Though students in the activity group did not show considerable content knowledge gains, they did have a significantly more positive perception of science activities.  Doing the simulation activity increased student interest and motivation similar to other studies which have found that students prefer hands-on activities (Killerman 1996).  While laboratory activities using innovative teaching strategies certainly can increase student performance (Ertepinar and Geban 1996; Sundberg 1997), not all studies have found that laboratory and other hands-on activities substantially increase content knowledge (Burron et al. 1993; Chang and Lederman 1994; Shepardson and Pizzini 1993).  Nevertheless, more positive attitudes and increased interest toward science, a widely held goal of science teachers (Diem 2001; Ediger 2005), may be more important than small content knowledge gains, as it could be a determining factor in whether students’ pursue future scientific careers (Osborne 2003).

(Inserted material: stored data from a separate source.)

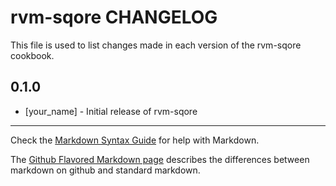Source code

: rvm-sqore CHANGELOG
===================

This file is used to list changes made in each version of the rvm-sqore cookbook.

0.1.0
-----
- [your_name] - Initial release of rvm-sqore

- - -
Check the [Markdown Syntax Guide](http://daringfireball.net/projects/markdown/syntax) for help with Markdown.

The [Github Flavored Markdown page](http://github.github.com/github-flavored-markdown/) describes the differences between markdown on github and standard markdown.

It is not definitively known what ancillary or long-term benefits a greater enjoyment of science class may bring for high school students (Hofstein and Lunetta 2004; Osborne 2003).  Students might be more likely to look forward to or take additional science classes, study independently, think about science in their everyday lives, do their homework or simply come to school more often.  This last benefit would be especially important in Philadelphia and similar school districts which have very high levels of absenteeism (18% of students in Philadelphia, approximately 32,000, are absent each day, Grace 2006) and high drop-out rates (10% of students each year, Mezzacappa 2007).  More research into the long-term effects of students’ attitudes, enjoyment and perception of science will help teachers to make informed decisions when choosing activities.  If there are lasting benefits to improving student attitudes, teachers should adopt the use of more activities that balance the learning of content knowledge and enjoyment.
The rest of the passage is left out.